Пришлось Маяковскому и Лили Брик основательно менять содержание своих писем. И очень скоро их послания превратились в формальный обмен любезностями, в набор дежурных фраз, который шлют друг другу ревнивые супруги (постоянные объяснения в любви, клятвы верности, а также непременные просьбы не заводить никаких интрижек на стороне). В их письмах правдивой информации нет. Они больше походят на шифровки, которые так и тянет расшифровать, скажем, прикладывая друг к другу вторые или третьи буквы слов.
Как бы там ни было, но письма с курьером, с оказией и по почте летели в Москву одно за другим. Вот отрывок из письма Лили Брик:
«Познакомилась с еврейскими футуристами – славные малые. Бываю у них в еврейском Arbeitheim’е. Один из них – Лившиц – переводит "Человека "на еврейский язык и пишет „о Маяковском“ большую статью. Заставили меня читать им "Флейту "и сошли с ума от восторга; на днях буду читать "облачко "и т. д.».
Узнав, что бюро печати при советской торговой миссии выпускает газету «Новый путь», Лили немедленно оповестила об этом Осипа Максимовича и Владимира Владимировича:
«Присылайте статьи в „Новый путь“ – обязательно!

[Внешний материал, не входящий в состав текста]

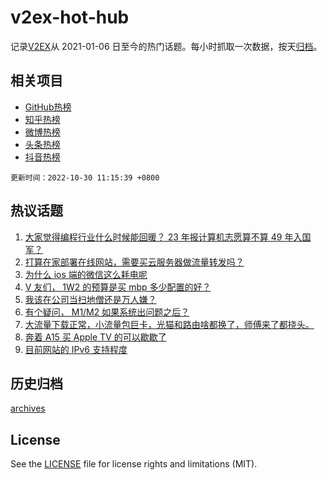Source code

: # v2ex-hot-hub

 记录[V2EX](https://www.v2ex.com/)从 2021-01-06 日至今的热门话题。每小时抓取一次数据，按天[归档](archives)。
 
 ## 相关项目

- [GitHub热榜](https://github.com/lonnyzhang423/github-hot-hub)
- [知乎热榜](https://github.com/lonnyzhang423/zhihu-hot-hub)
- [微博热榜](https://github.com/lonnyzhang423/weibo-hot-hub)
- [头条热榜](https://github.com/lonnyzhang423/toutiao-hot-hub)
- [抖音热榜](https://github.com/lonnyzhang423/douyin-hot-hub)


 `更新时间：2022-10-30 11:15:39 +0800`

## 热议话题

1. [大家觉得编程行业什么时候能回暖？ 23 年报计算机志愿算不算 49 年入国军？](https://www.v2ex.com/t/891043)
1. [打算在家部署在线网站，需要买云服务器做流量转发吗？](https://www.v2ex.com/t/890927)
1. [为什么 ios 端的微信这么耗电呢](https://www.v2ex.com/t/890946)
1. [V 友们， 1W2 的预算是买 mbp 多少配置的好？](https://www.v2ex.com/t/890913)
1. [我该在公司当扫地僧还是万人嫌？](https://www.v2ex.com/t/890962)
1. [有个疑问， M1/M2 如果系统出问题之后？](https://www.v2ex.com/t/890916)
1. [大流量下载正常，小流量包巨卡，光猫和路由啥都换了，师傅来了都挠头。](https://www.v2ex.com/t/890949)
1. [奔着 A15 买 Apple TV 的可以歇歇了](https://www.v2ex.com/t/890945)
1. [目前网站的 IPv6 支持程度](https://www.v2ex.com/t/891068)

## 历史归档

[archives](archives)

## License

See the [LICENSE](LICENSE) file for license rights and limitations (MIT).
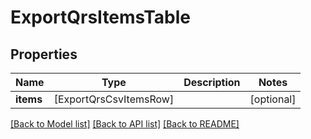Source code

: # ExportQrsItemsTable

## Properties
Name | Type | Description | Notes
------------ | ------------- | ------------- | -------------
**items** | [ExportQrsCsvItemsRow] |  | [optional] 

[[Back to Model list]](../README.md#documentation-for-models) [[Back to API list]](../README.md#documentation-for-api-endpoints) [[Back to README]](../README.md)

Они платят продовольствием!»
На этот не совсем обычный вид гонорара она обратила внимание не случайно – ведь в Поволжье продолжал бушевать голод, а жизнь в Москве тоже была не сладкой.
Приехав в Латвию, Лили Брик практически сразу же (15 октября), написала Маяковскому:
«… очевидно, из моего дальнейшего продвижения ничего не выйдет, и я недели через две буду в Москве».

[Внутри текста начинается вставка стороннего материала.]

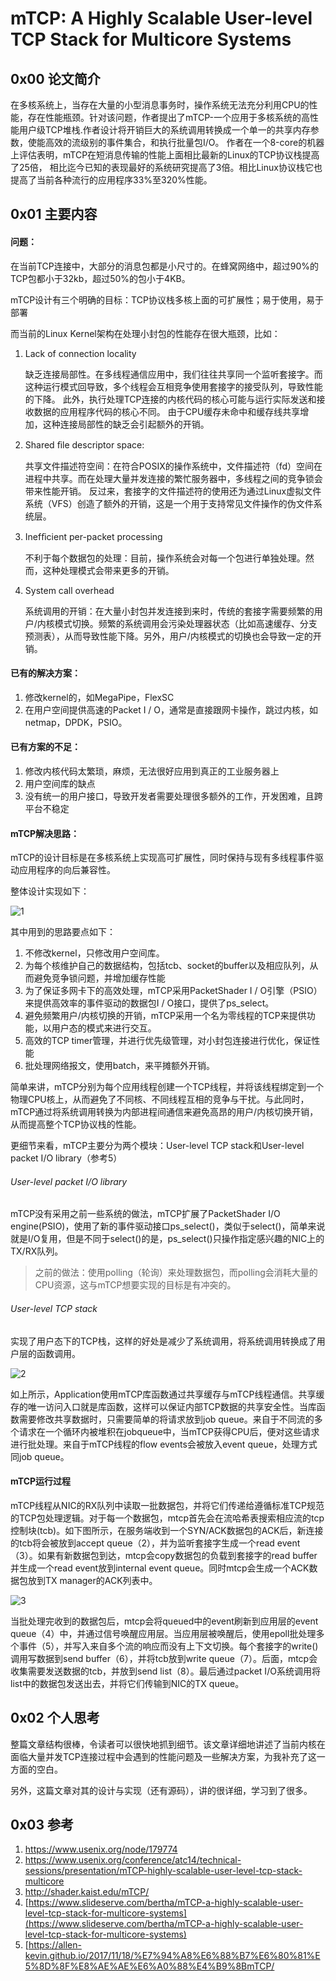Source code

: # mTCP: A Highly Scalable User-level TCP Stack for Multicore Systems

## 0x00 论文简介

在多核系统上，当存在大量的小型消息事务时，操作系统无法充分利用CPU的性能，存在性能瓶颈。针对该问题，作者提出了mTCP-一个应用于多核系统的高性能用户级TCP堆栈.作者设计将开销巨大的系统调用转换成一个单一的共享内存参数，使能高效的流级别的事件集合，和执行批量包I/O。 作者在一个8-core的机器上评估表明，mTCP在短消息传输的性能上面相比最新的Linux的TCP协议栈提高了25倍， 相比迄今已知的表现最好的系统研究提高了3倍。相比Linux协议栈它也提高了当前各种流行的应用程序33%至320%性能。

## 0x01 主要内容

#### 问题：

在当前TCP连接中，大部分的消息包都是小尺寸的。在蜂窝网络中，超过90%的TCP包都小于32kb，超过50%的包小于4KB。

 mTCP设计有三个明确的目标：TCP协议栈多核上面的可扩展性；易于使用，易于部署

而当前的Linux Kernel架构在处理小封包的性能存在很大瓶颈，比如：

1. Lack of connection locality

   缺乏连接局部性。在多线程通信应用中，我们往往共享同一个监听套接字。而这种运行模式回导致，多个线程会互相竞争使用套接字的接受队列，导致性能的下降。 此外，执行处理TCP连接的内核代码的核心可能与运行实际发送和接收数据的应用程序代码的核心不同。 由于CPU缓存未命中和缓存线共享增加，这种连接局部性的缺乏会引起额外的开销。

2. Shared ﬁle descriptor space:

   共享文件描述符空间：在符合POSIX的操作系统中，文件描述符（fd）空间在进程中共享。而在处理大量并发连接的繁忙服务器中，多线程之间的竞争锁会带来性能开销。 反过来，套接字的文件描述符的使用还为通过Linux虚拟文件系统（VFS）创造了额外的开销，这是一个用于支持常见文件操作的伪文件系统层。 

3. Inefﬁcient per-packet processing

   不利于每个数据包的处理：目前，操作系统会对每一个包进行单独处理。然而，这种处理模式会带来更多的开销。

4. System call overhead

   系统调用的开销：在大量小封包并发连接到来时，传统的套接字需要频繁的用户/内核模式切换。频繁的系统调用会污染处理器状态（比如高速缓存、分支预测表），从而导致性能下降。另外，用户/内核模式的切换也会导致一定的开销。

#### 已有的解决方案：

1. 修改kernel的，如MegaPipe，FlexSC
2. 在用户空间提供高速的Packet I / O，通常是直接跟网卡操作，跳过内核，如netmap，DPDK，PSIO。

#### 已有方案的不足：

1. 修改内核代码太繁琐，麻烦，无法很好应用到真正的工业服务器上
2. 用户空间库的缺点
3. 没有统一的用户接口，导致开发者需要处理很多额外的工作，开发困难，且跨平台不稳定

#### mTCP解决思路：

mTCP的设计目标是在多核系统上实现高可扩展性，同时保持与现有多线程事件驱动应用程序的向后兼容性。

整体设计实现如下：

![1](pic/1.png)

其中用到的思路要点如下：

1. 不修改kernel，只修改用户空间库。
2. 为每个核维护自己的数据结构，包括tcb、socket的buffer以及相应队列，从而避免竞争锁问题，并增加缓存性能
3. 为了保证多网卡下的高效处理，mTCP采用PacketShader I / O引擎（PSIO）来提供高效率的事件驱动的数据包I / O接口，提供了ps_select。
4. 避免频繁用户/内核切换的开销，mTCP采用一个名为零线程的TCP来提供功能，以用户态的模式来进行交互。
5. 高效的TCP timer管理，并进行优先级管理，对小封包连接进行优化，保证性能
6. 批处理网络报文，使用batch，来平摊额外开销。

简单来讲，mTCP分别为每个应用线程创建一个TCP线程，并将该线程绑定到一个物理CPU核上，从而避免了不同核、不同线程互相的竞争与干扰。与此同时，mTCP通过将系统调用转换为内部进程间通信来避免高昂的用户/内核切换开销，从而提高整个TCP协议栈的性能。

更细节来看，mTCP主要分为两个模块：User-level TCP stack和User-level packet I/O library（参考5）

###### User-level packet I/O library

mTCP没有采用之前一些系统的做法，mTCP扩展了PacketShader I/O engine(PSIO)，使用了新的事件驱动接口ps_select()，类似于select()，简单来说就是I/O复用，但是不同于select()的是，ps_select()只操作指定感兴趣的NIC上的TX/RX队列。

> 之前的做法：使用polling（轮询）来处理数据包，而polling会消耗大量的CPU资源，这与mTCP想要实现的目标是有冲突的。



###### User-level TCP stack

实现了用户态下的TCP栈，这样的好处是减少了系统调用，将系统调用转换成了用户层的函数调用。

![2](pic/2.png)

如上所示，Application使用mTCP库函数通过共享缓存与mTCP线程通信。共享缓存的唯一访问入口就是库函数，这样可以保证内部TCP数据的共享安全性。当库函数需要修改共享数据时，只需要简单的将请求放到job queue。来自于不同流的多个请求在一个循环内被堆积在jobqueue中，当mTCP获得CPU后，便对这些请求进行批处理。来自于mTCP线程的flow events会被放入event queue，处理方式同job queue。

#### mTCP运行过程

mTCP线程从NIC的RX队列中读取一批数据包，并将它们传递给遵循标准TCP规范的TCP包处理逻辑。对于每一个数据包，mtcp首先会在流哈希表搜索相应流的tcp控制块(tcb)。如下图所示，在服务端收到一个SYN/ACK数据包的ACK后，新连接的tcb将会被放到accept queue（2），并为监听套接字生成一个read event（3）。如果有新数据包到达，mtcp会copy数据包的负载到套接字的read buffer并生成一个read event放到internal event queue。同时mtcp会生成一个ACK数据包放到TX manager的ACK列表中。

![3](pic/3.png)

当批处理完收到的数据包后，mtcp会将queued中的event刷新到应用层的event queue（4）中，并通过信号唤醒应用层。当应用层被唤醒后，使用epoll批处理多个事件（5），并写入来自多个流的响应而没有上下文切换。每个套接字的write()调用写数据到send buffer（6），并将tcb放到write queue（7）。后面，mtcp会收集需要发送数据的tcb，并放到send list（8）。最后通过packet I/O系统调用将list中的数据包发送出去，并将它们传输到NIC的TX queue。



## 0x02 个人思考

整篇文章结构很棒，令读者可以很快地抓到细节。该文章详细地讲述了当前内核在面临大量并发TCP连接过程中会遇到的性能问题及一些解决方案，为我补充了这一方面的空白。

另外，这篇文章对其的设计与实现（还有源码），讲的很详细，学习到了很多。



## 0x03 参考

1. https://www.usenix.org/node/179774
2. https://www.usenix.org/conference/atc14/technical-sessions/presentation/mTCP-highly-scalable-user-level-tcp-stack-multicore
3. http://shader.kaist.edu/mTCP/
4. [https://www.slideserve.com/bertha/mTCP-a-highly-scalable-user-level-tcp-stack-for-multicore-systems](https://www.slideserve.com/bertha/mTCP-a-highly-scalable-user-level-tcp-stack-for-multicore-systems)
5. [https://allen-kevin.github.io/2017/11/18/%E7%94%A8%E6%88%B7%E6%80%81%E5%8D%8F%E8%AE%AE%E6%A0%88%E4%B9%8BmTCP/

Через несколько дней в Москву полетело новое послание: «Волосик, милый, попробуй взять для меня командировку в Лондон у Анатолия Васильевича. Здесь они не имеют права давать: оно должно идти из Москвы. Вообще я, оказывается, всё сделала не так как нужно».
Маяковский тут же отправился к Луначарскому. Но нарком уезжал в Петроград, и поэт обратился в РАБИС (профсоюз работников искусств), и оттуда (через наркомат внешней торговли) направили телеграмму Леониду Красину, главе советской торговой миссии в Англии:
«Телеграфируйте согласие перевод сотрудницы отделения Риге художницы Брик Лондон».
Проделав всё это, Маяковский сообщил Лили:
«Если Красин согласен, а он тебе обещал, тебя переведут». Началось ожидание.
Тем временем в издательстве «Петрополис» вышла пятая книга стихов Анны Ахматовой «Anno Domini МСМХХІ», что в переводе с латинского означает «Лето господне 1921». В книге было стихотворение, начинавшееся словами:
«Всё расхищено, предано, продано,
Чёрной смерти мелькнуло крыло,
Всё голодной тоскою изглодано…»
Россию в тот момент покидал Алексей Максимович Горький. Валентина Ходасевич писала, что ещё весной…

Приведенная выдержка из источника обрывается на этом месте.